Some preparation for the new Penguin translation for Anglophones
SIMENON SIMENON. “LES PITARD” EN ANGLAIS ARRIVE LE 31 AOUT
Un peu de préparation pour la nouvelle traduction de Penguin pour les anglophones.
SIMENON SIMENON. "I PITARD" IN INGLESE ARRIVA IL 31 AGOSTO
Qualche anticipazione sulla nuova traduzione di Penguin per gli anglofoni
The anticipated release of The Pitards in a new English translation by David Bellos on August 31 stimulated my first-time reading of the French original Les Pitard. Available previously as A Wife at Sea in translation by Geoffrey Sainsbury, this book will be available from Amazon.uk and can be delivered to the USA.

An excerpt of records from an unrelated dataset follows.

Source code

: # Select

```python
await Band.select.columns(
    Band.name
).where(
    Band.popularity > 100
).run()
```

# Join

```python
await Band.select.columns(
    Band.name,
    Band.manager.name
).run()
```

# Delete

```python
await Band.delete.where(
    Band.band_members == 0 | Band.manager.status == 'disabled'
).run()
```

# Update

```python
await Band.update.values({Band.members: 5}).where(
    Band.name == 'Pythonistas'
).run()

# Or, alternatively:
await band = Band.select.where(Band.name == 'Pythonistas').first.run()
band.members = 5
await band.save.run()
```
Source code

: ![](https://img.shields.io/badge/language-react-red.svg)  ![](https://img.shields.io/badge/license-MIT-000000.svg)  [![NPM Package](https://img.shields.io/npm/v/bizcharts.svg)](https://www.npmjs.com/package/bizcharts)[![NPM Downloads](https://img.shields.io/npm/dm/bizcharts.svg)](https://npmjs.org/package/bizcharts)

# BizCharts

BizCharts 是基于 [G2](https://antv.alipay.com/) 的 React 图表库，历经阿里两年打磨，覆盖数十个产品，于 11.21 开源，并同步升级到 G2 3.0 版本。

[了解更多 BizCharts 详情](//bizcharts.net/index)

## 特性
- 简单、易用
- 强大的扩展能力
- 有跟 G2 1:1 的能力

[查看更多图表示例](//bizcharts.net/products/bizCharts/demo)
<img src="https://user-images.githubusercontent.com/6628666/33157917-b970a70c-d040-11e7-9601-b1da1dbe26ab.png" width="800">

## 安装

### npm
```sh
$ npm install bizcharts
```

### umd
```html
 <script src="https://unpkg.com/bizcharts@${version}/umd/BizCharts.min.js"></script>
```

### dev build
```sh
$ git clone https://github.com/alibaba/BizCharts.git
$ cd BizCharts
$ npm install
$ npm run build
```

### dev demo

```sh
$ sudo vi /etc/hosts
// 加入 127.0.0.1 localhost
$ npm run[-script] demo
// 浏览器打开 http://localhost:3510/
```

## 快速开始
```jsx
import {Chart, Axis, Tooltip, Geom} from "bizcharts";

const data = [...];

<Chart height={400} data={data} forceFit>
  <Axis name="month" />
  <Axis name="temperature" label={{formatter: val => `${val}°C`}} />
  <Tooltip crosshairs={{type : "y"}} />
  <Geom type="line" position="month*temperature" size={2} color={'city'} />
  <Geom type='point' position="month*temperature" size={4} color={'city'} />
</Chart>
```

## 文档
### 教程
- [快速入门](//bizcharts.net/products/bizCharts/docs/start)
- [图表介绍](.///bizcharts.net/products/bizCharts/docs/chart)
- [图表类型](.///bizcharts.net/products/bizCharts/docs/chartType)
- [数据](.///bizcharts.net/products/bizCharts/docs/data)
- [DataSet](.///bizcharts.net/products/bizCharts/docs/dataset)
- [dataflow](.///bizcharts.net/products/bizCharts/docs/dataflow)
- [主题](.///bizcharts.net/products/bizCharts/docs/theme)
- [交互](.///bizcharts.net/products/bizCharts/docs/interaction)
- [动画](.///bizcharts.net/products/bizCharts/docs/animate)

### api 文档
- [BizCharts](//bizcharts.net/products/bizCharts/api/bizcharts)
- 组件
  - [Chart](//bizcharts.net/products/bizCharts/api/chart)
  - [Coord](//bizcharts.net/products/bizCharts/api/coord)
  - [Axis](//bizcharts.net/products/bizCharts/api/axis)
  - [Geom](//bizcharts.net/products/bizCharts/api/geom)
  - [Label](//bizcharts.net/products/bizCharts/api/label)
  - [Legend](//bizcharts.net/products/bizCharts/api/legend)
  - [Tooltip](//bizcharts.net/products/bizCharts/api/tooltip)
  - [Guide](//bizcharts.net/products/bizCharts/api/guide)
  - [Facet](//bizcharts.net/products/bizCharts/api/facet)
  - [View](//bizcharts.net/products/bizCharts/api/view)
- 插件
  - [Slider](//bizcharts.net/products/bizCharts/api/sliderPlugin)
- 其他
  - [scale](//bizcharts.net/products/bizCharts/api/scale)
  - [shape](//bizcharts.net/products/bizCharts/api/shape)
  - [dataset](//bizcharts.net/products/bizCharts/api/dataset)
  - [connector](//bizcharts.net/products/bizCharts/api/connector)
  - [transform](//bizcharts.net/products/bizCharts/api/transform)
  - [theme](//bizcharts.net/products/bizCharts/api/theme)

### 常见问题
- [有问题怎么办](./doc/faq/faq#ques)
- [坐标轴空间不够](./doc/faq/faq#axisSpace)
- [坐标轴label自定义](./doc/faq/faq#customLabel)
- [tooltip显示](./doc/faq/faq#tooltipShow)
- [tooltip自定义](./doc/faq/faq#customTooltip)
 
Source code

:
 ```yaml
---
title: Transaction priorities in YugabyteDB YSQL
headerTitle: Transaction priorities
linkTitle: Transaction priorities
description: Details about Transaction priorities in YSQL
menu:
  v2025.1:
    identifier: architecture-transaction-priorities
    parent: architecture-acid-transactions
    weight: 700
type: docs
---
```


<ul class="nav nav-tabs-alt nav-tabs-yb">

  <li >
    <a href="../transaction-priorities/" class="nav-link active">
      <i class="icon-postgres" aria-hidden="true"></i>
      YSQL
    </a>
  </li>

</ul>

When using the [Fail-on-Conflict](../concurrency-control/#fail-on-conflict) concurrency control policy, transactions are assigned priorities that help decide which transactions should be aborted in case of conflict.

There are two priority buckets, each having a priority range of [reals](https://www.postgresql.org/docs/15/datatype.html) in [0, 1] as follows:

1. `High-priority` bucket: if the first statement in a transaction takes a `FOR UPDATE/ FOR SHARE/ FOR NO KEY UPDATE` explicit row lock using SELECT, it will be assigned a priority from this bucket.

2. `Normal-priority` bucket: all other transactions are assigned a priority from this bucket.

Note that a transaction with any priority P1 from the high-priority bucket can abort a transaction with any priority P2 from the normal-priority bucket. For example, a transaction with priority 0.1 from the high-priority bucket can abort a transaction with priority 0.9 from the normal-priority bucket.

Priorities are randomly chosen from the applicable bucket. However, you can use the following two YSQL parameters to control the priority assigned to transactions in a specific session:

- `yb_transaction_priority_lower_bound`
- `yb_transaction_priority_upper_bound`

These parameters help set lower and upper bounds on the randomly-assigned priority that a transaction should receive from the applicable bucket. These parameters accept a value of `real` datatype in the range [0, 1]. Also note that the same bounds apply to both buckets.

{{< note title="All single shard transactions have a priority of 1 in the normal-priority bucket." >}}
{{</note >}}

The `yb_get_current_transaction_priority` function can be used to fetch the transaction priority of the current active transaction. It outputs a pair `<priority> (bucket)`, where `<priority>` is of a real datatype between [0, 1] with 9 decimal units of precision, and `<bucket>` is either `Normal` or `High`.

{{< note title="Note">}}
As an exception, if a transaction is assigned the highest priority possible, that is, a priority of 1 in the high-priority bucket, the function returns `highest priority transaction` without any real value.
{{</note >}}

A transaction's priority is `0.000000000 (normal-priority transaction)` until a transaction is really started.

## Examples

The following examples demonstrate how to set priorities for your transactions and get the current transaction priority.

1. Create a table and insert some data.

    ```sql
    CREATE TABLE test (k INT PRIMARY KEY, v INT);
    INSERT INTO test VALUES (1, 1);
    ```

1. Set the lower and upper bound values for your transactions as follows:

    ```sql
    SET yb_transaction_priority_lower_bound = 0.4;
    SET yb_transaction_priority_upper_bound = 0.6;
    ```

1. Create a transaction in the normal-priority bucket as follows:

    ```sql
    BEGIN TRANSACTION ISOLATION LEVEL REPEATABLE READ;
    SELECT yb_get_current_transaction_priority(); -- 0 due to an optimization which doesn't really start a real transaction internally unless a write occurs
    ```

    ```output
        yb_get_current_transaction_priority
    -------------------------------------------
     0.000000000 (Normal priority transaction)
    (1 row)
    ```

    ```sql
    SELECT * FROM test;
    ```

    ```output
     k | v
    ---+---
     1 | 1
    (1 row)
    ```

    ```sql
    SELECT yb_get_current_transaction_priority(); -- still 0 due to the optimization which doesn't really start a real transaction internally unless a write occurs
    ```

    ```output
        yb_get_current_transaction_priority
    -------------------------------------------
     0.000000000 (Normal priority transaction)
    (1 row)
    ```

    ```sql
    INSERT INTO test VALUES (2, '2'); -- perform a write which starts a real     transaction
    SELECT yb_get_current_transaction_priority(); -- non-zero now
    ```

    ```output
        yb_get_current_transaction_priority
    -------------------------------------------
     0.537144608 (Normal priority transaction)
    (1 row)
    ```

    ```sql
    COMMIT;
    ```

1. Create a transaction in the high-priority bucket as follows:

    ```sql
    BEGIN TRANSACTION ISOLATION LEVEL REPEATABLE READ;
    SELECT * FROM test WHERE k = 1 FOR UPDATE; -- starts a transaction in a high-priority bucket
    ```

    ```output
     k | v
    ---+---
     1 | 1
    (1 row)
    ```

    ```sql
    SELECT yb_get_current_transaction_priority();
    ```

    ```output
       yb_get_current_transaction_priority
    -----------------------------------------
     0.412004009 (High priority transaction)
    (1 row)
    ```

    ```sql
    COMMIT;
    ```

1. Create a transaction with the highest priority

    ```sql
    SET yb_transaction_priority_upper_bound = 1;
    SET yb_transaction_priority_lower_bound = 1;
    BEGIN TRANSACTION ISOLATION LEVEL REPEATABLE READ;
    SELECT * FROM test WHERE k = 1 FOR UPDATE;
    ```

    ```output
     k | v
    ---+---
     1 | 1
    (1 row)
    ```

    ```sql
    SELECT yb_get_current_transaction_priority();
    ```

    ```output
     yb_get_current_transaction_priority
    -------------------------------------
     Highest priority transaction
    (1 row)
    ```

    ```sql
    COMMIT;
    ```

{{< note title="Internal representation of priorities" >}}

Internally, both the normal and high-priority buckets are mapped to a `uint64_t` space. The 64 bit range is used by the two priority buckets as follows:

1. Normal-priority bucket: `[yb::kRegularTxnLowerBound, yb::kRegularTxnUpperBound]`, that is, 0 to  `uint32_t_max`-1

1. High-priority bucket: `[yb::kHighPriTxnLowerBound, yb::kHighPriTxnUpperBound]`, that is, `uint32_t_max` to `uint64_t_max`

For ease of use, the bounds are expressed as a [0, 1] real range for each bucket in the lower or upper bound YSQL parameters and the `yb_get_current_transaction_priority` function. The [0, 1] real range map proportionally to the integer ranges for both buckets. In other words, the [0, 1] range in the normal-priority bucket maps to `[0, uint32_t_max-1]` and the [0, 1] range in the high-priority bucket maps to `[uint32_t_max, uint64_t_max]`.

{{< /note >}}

In terms of genres, the book is unlike the Maigrets and the romans durs. It is more of an adventure novel, a thriller. Indeed, one gets a lot of action: a ghost in the galley, runaway train cars in the hold, a near collision on the bounding main, a deep-sea fishing boat floundering in 26-foot waves, people falling and jumping overboard, flying life buoys and tow ropes, men lost and plucked from the sea….
The basic premise of the story is intriguing, for long-time seafaring Emile “now had his own boat. He was not only skipper, but also shipowner.” However, his young wife of two years, Mathilde, “had demanded to follow him” aboard. In fact, the ancient superstition that women bring bad luck aboard ships certainly seems to be borne out as the storms at sea and the storms on the boat escalate in horrible unison. Suspicious of each other’s motives and behavior, Emile and Mathilde accuse each other progressively. It starts with the simple falling of a fork onto the floor and rises into an intense husband-wife/ man-woman conflict. Themes of jealousy, infidelity, greed, and finally love abound. Violence ensues, too, when offended and enraged Emile slaps her face and, in due time, down but not out Mathilde scratches his face and hands.
Although a distress call from a nearby disabled ship promises to provide both some psychological diversion, it is short lived because the rescue effort on the dark and raging ocean divides Emile’s focus and multiplies Mathilde’s worries. Thus, while “one could no longer tell if the water was coming from the sky or the sea,” poor Lannec, one eye on the mission, the other on his wife, stands on the bridge and poor Mathilde, seasick and terrified, shudders below decks.
At first, Emile felt like “superman” among the crew on his ship, but when he insisted as the “boat master” that she must get off, which she flatly refused, he felt “like a man who’s been run out of his own house.” It angers him that “she was spoiling his joy in having a boat” and “the whole boat was mocking him.” At first, Mathilde felt calm and in control, but slowly she becomes “distrustful and defiant in the middle of a hostile universe.” Increasingly a “prisoner” suffering on the beleaguered boat, she disintegrates and goes berserk: first “shriveled up […] I’m afraid!” then, “shaking […] I don’t want to die!” and then, “a crazy woman […] Murderers!”
Products of different classes and tormented by different fears, Emile and Mathilde are similar tragic figures though their fates are vastly different. All the while, the real villain and culprit is Madame Pitard, his mother-in-law and her mother. Seemingly behind the scenes back in France, her image gradually emerges aboard as the root of all evil—hence, the book title.
In the end, one lies dead, one slumps defeated, and one stays determined. Perhaps, you should read this novel.